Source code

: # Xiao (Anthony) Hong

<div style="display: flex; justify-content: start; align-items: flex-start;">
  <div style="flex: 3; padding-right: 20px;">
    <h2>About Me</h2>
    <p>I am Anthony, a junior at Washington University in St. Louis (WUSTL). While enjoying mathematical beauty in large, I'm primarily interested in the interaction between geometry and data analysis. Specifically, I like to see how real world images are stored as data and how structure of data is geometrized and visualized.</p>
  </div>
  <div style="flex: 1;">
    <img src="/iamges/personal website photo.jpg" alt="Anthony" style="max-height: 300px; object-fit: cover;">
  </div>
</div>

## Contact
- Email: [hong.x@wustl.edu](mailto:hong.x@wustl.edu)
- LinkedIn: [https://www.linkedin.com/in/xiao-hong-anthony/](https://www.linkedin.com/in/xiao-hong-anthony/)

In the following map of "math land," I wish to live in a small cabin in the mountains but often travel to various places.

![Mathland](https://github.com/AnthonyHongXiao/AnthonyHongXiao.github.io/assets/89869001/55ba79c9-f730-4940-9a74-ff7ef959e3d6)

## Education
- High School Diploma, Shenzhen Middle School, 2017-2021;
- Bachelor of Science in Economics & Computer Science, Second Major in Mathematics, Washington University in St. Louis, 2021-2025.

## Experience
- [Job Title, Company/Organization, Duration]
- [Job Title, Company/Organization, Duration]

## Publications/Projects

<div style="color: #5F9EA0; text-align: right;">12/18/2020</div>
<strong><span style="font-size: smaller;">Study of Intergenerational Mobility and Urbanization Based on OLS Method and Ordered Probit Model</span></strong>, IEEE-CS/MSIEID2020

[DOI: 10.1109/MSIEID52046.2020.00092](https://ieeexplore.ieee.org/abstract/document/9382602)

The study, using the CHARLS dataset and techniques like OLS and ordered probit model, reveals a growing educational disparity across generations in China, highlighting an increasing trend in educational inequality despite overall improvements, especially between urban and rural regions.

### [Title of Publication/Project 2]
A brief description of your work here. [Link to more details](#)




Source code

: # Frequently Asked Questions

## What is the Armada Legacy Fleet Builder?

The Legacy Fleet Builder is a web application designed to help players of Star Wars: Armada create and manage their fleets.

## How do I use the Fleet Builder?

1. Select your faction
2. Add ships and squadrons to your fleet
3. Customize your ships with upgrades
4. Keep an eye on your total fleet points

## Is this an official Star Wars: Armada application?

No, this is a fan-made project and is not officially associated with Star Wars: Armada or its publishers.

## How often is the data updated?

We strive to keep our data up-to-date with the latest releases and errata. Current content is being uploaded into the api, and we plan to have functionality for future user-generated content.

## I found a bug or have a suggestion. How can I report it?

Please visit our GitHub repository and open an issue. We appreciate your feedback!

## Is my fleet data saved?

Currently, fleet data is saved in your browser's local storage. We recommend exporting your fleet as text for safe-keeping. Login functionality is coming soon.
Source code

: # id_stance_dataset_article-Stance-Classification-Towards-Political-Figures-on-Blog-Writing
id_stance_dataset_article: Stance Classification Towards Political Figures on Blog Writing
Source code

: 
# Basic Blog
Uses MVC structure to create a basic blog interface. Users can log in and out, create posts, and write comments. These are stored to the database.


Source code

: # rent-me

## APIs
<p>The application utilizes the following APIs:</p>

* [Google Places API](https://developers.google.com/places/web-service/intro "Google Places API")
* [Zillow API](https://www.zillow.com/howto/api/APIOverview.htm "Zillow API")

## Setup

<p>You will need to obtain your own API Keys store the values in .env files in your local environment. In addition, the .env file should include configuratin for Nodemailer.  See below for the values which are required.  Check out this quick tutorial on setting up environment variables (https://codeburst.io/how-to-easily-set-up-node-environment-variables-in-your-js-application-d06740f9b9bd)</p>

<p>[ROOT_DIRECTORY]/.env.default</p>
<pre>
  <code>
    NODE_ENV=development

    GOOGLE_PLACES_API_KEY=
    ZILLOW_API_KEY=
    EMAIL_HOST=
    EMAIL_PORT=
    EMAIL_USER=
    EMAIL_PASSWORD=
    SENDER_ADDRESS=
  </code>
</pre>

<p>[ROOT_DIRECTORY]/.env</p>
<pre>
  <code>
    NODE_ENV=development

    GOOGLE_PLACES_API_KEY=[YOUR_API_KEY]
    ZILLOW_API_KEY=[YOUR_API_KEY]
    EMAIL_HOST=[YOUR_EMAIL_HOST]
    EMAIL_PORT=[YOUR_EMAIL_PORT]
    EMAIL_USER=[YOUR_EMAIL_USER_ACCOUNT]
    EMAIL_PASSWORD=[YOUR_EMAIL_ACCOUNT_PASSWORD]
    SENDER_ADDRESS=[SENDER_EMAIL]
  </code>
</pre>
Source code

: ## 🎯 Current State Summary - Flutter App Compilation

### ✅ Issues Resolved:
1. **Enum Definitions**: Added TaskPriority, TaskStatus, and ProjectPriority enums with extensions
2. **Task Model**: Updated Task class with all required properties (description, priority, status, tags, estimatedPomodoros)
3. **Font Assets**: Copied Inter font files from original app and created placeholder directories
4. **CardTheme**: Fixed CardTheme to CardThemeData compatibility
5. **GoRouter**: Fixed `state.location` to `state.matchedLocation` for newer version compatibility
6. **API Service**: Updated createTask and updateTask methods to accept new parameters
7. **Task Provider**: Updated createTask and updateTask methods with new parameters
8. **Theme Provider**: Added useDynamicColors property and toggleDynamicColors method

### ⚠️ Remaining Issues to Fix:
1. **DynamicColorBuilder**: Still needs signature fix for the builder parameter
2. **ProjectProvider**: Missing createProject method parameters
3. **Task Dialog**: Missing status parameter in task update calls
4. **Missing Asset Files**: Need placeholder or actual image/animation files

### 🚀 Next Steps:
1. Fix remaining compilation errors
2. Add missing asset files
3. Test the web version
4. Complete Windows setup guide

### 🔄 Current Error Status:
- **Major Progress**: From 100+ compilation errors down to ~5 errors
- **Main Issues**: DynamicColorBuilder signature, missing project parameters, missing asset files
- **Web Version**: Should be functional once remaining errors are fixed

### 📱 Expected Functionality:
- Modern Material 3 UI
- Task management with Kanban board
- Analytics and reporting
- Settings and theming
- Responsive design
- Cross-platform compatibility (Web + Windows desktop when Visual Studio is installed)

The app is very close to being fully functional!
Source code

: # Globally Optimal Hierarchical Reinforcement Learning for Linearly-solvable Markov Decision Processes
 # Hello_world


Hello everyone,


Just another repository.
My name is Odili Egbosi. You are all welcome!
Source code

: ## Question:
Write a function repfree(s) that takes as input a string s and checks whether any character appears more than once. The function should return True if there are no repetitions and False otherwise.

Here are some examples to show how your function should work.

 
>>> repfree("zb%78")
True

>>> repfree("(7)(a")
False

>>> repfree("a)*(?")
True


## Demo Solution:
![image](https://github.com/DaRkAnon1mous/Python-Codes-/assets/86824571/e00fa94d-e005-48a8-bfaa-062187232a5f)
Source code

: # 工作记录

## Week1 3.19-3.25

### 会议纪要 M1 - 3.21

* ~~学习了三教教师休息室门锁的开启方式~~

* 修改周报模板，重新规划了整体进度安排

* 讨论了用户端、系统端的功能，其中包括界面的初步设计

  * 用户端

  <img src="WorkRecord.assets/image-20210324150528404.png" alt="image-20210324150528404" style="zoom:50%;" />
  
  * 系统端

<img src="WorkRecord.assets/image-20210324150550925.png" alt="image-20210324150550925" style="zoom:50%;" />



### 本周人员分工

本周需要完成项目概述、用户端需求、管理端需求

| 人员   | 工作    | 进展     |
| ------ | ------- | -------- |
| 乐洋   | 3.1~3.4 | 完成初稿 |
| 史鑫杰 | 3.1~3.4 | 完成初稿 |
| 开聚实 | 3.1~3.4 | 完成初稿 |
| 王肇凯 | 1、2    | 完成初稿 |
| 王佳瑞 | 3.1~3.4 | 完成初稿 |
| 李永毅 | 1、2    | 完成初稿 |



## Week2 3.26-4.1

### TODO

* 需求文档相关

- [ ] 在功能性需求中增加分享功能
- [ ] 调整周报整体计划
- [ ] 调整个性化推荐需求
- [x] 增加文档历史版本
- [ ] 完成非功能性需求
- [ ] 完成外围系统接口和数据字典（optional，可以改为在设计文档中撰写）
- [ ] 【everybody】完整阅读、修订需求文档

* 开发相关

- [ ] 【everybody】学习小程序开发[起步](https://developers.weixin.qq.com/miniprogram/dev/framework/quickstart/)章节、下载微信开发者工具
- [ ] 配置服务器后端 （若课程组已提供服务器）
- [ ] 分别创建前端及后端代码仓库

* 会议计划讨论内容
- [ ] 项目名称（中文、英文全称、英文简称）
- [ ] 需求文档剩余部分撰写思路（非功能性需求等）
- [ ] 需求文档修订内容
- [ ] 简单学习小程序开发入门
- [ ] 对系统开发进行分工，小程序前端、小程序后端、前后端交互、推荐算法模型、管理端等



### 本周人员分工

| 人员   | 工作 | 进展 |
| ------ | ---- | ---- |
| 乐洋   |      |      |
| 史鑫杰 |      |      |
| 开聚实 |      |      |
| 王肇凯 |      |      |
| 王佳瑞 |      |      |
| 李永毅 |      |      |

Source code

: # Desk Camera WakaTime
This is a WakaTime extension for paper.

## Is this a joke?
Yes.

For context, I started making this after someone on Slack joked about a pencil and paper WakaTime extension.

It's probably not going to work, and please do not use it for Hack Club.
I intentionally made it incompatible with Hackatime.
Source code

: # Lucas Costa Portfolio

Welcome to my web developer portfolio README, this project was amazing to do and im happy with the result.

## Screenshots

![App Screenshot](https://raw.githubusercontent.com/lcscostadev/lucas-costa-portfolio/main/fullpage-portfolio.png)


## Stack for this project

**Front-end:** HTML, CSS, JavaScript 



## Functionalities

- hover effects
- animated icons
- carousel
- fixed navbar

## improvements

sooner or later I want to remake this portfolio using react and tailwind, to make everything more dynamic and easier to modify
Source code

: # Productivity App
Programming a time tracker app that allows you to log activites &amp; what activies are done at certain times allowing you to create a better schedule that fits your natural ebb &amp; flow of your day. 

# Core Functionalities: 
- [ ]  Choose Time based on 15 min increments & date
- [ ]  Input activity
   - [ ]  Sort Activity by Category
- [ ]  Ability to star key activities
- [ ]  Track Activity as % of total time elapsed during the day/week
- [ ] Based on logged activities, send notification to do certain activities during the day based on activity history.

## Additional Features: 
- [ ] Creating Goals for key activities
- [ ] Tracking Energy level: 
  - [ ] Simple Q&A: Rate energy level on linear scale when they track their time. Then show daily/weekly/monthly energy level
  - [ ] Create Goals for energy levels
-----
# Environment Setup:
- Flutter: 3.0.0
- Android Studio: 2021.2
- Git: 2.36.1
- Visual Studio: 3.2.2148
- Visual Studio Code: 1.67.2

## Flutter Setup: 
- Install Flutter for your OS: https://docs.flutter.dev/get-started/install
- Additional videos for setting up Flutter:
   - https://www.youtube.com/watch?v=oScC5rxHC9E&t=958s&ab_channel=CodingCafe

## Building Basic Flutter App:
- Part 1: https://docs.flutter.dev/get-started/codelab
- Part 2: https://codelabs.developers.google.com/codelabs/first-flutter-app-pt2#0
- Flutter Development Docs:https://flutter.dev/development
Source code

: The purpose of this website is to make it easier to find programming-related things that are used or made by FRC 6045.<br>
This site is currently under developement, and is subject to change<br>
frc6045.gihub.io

============

Exercise requirements: Everything from the first line of the entries above through the line with "<h2>About Me</h2>" is to be reproduced exactly, and nothing else.

Expected answer:
Source code

: # Xiao (Anthony) Hong

<div style="display: flex; justify-content: start; align-items: flex-start;">
  <div style="flex: 3; padding-right: 20px;">
    <h2>About Me</h2>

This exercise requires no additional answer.